Employers place a strong emphasis on essential skills in the workplace. Essential skills are used in nearly every occupation, and are seen as 'building blocks' because people build on them to learn all other skills.
Each profile contains a list of example tasks that illustrate how each of the 9 essential skill is generally performed by the majority of workers in an occupation. The estimated complexity levels for each task, between 1 (basic) and 5 (advanced), may vary based on the requirements of the workplace.
Photographic and film processors process and finish still photographic film and motion picture film. They are employed in film processing laboratories and retail photofinishing establishments.
- Machines may malfunction, such as a jammed film-processing machine, a power failure or a filter in a slide duplicator that has been offset. Photographic and film processors determine whether they can fix these problems. (1)
- Occasionally, prints do not fit into a certain frame. Photographic and film processors decide how to make it fit or contact the customer. (2)
- A miscalculation may cause a print to come out with the wrong colours. Photographic and film processors determine how to improve the colour. (2)
- Photographic and film processors resolve problems with customers who may not be satisfied with services or photographs. They may re-do the job, give the customer a discount on other services, reduce the price or give a refund to the customer for the work done. (2)
- Film-processing solutions may have chemical imbalances. Photographic and film processors determine whether the solutions can be corrected. (2)
- Decide which method of photo-finishing to use, so that the customer's wait is minimal and the company's resources are used efficiently. (1)
- Decide if the colour and density of dye are correct, by checking visually or checking against a reference print. (1)
- Choose the chemicals, type of paper, filter and developing times which will yield the desired results. (2)
- Decide whether the quality of prints is satisfactory. (2)
- Make superimposing, lightening and darkening decisions to complement photos, based on customer requests and cost considerations. (2)
Critical Thinking information was not collected for this profile.
Job Task Planning and Organizing
Photographic and film processors determine the order of their tasks, based on due dates, the need to serve customers and ordering tasks for greater efficiency. Their work may be co-ordinated with others and they may receive some direction from supervisors about the importance of various tasks. They may handle multiple tasks simultaneously, such as when they work alone in a store and must balance customer service and film-processing tasks. Interruptions depend on the job site. For example, if one-hour prints are accepted, these must be accommodated, throughout the day. (3)
Significant Use of Memory
- Remember the location of all utensils and solutions before turning off the lights in the darkroom.
- Remember which lens is used for which job.
- Recall how to mix chemicals and how to perform chemistry tests.
- Memorize procedures to start the developing equipment.
- Contact customers directly, to clarify information about an order. (1)
- Contact suppliers to find out information about new products. (1)
- Refer to manuals for information on how to service machines. (2)
- When having problems processing a film, look in manufacturers' publications for suggestions to correct the problem. If problems persist, they may call manufacturer service representatives for information. (2)

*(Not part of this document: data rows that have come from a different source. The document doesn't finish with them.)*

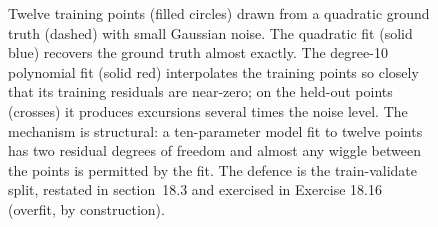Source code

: \begin{figure}[htbp]
\caption[Overfit: a polynomial that fits the data but fails on
prediction]{Twelve training points (filled circles) drawn from a
quadratic ground truth (dashed) with small Gaussian noise. The
quadratic fit (solid blue) recovers the ground truth almost
exactly. The degree-10 polynomial fit (solid red) interpolates the
training points so closely that its training residuals are
near-zero; on the held-out points (crosses) it produces excursions
several times the noise level. The mechanism is structural: a
ten-parameter model fit to twelve points has two residual degrees
of freedom and almost any wiggle between the points is permitted
by the fit. The defence is the train-validate split, restated in
section~18.3 and exercised in Exercise 18.16 (overfit, by
construction).}
\label{fig:vol02:ch18:overfit}
\end{figure}
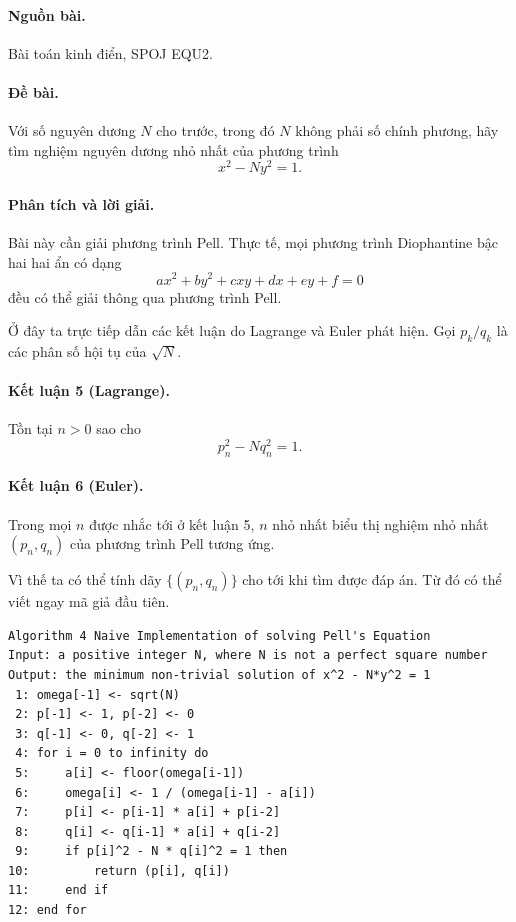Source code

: \documentclass[11pt]{article}
\begin{document}
\paragraph{Nguồn bài.} Bài toán kinh điển, SPOJ EQU2.

\paragraph{Đề bài.} Với số nguyên dương $N$ cho trước, trong đó $N$ không phải
số chính phương, hãy tìm nghiệm nguyên dương nhỏ nhất của phương trình
\[
  x^2-Ny^2=1.
\]

\paragraph{Phân tích và lời giải.}
Bài này cần giải phương trình Pell. Thực tế, mọi phương trình Diophantine bậc
hai hai ẩn có dạng
\[
  ax^2+by^2+cxy+dx+ey+f=0
\]
đều có thể giải thông qua phương trình Pell.

Ở đây ta trực tiếp dẫn các kết luận do Lagrange và Euler phát hiện. Gọi
$p_k/q_k$ là các phân số hội tụ của $\sqrt N$.

\paragraph{Kết luận 5 (Lagrange).}
Tồn tại $n>0$ sao cho
\[
  p_n^2-Nq_n^2=1.
\]

\paragraph{Kết luận 6 (Euler).}
Trong mọi $n$ được nhắc tới ở kết luận 5, $n$ nhỏ nhất biểu thị nghiệm nhỏ nhất
$(p_n,q_n)$ của phương trình Pell tương ứng.

Vì thế ta có thể tính dãy $\{(p_n,q_n)\}$ cho tới khi tìm được đáp án. Từ đó
có thể viết ngay mã giả đầu tiên.

\begin{verbatim}
Algorithm 4 Naive Implementation of solving Pell's Equation
Input: a positive integer N, where N is not a perfect square number
Output: the minimum non-trivial solution of x^2 - N*y^2 = 1
 1: omega[-1] <- sqrt(N)
 2: p[-1] <- 1, p[-2] <- 0
 3: q[-1] <- 0, q[-2] <- 1
 4: for i = 0 to infinity do
 5:     a[i] <- floor(omega[i-1])
 6:     omega[i] <- 1 / (omega[i-1] - a[i])
 7:     p[i] <- p[i-1] * a[i] + p[i-2]
 8:     q[i] <- q[i-1] * a[i] + q[i-2]
 9:     if p[i]^2 - N * q[i]^2 = 1 then
10:         return (p[i], q[i])
11:     end if
12: end for
\end{verbatim}
\end{document}
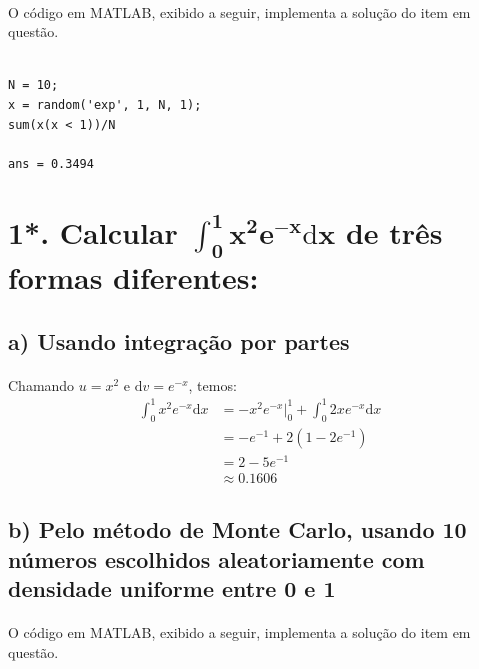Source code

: \documentclass{report}
\begin{document}
\paragraph{} O código em MATLAB, exibido a seguir, implementa a solução do item em questão.

\begin{verbatim}

N = 10; 
x = random('exp', 1, N, 1); 
sum(x(x < 1))/N

ans = 0.3494

\end{verbatim}

\section*{1*. Calcular $\mathbf{\int_0^1 \! x^2e^{-x}\mathrm{d}x}$ de três formas diferentes:}

\subsection*{a) Usando integração por partes}

\paragraph{} Chamando $u = x^2$ e $\mathrm{d}v = e^{-x}$, temos:\\

\begin{equation*}
\begin{split}
\int_0^1 \! x^2e^{-x}\mathrm{d}x & = - x^2e^{-x}\big|_0^1 + \int_0^1 \! 2xe^{-x}\mathrm{d}x \\
& = -e^{-1} + 2(1 - 2e^{-1}) \\
& = 2 - 5e^{-1} \\
& \approx 0.1606
\end{split}
\end{equation*}

\subsection*{b) Pelo método de Monte Carlo, usando 10 números escolhidos aleatoriamente com densidade uniforme entre 0 e 1}

\paragraph{} O código em MATLAB, exibido a seguir, implementa a solução do item em questão.
\end{document}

- Obtain information about how to perform a particular task most efficiently by reading manuals, trade magazines and other literature about photography and computer technology or talking with others in the industry. (2)
Other Essential Skills:
Working with Others
Photographic and film processors mainly work independently. They may sometimes work alone. They may have a helper. In larger work sites, they may be part of a team working together to satisfy customers.
Photographic and film processors have an ongoing need to learn. To keep current with the latest technologies, they may read periodicals and industry and trade magazines, published for the computer and photographic industries. Some attend seminars or upgrading sessions, at colleges or sponsored by manufacturers, on such topics as new techniques in processing or quality control or new products and equipment.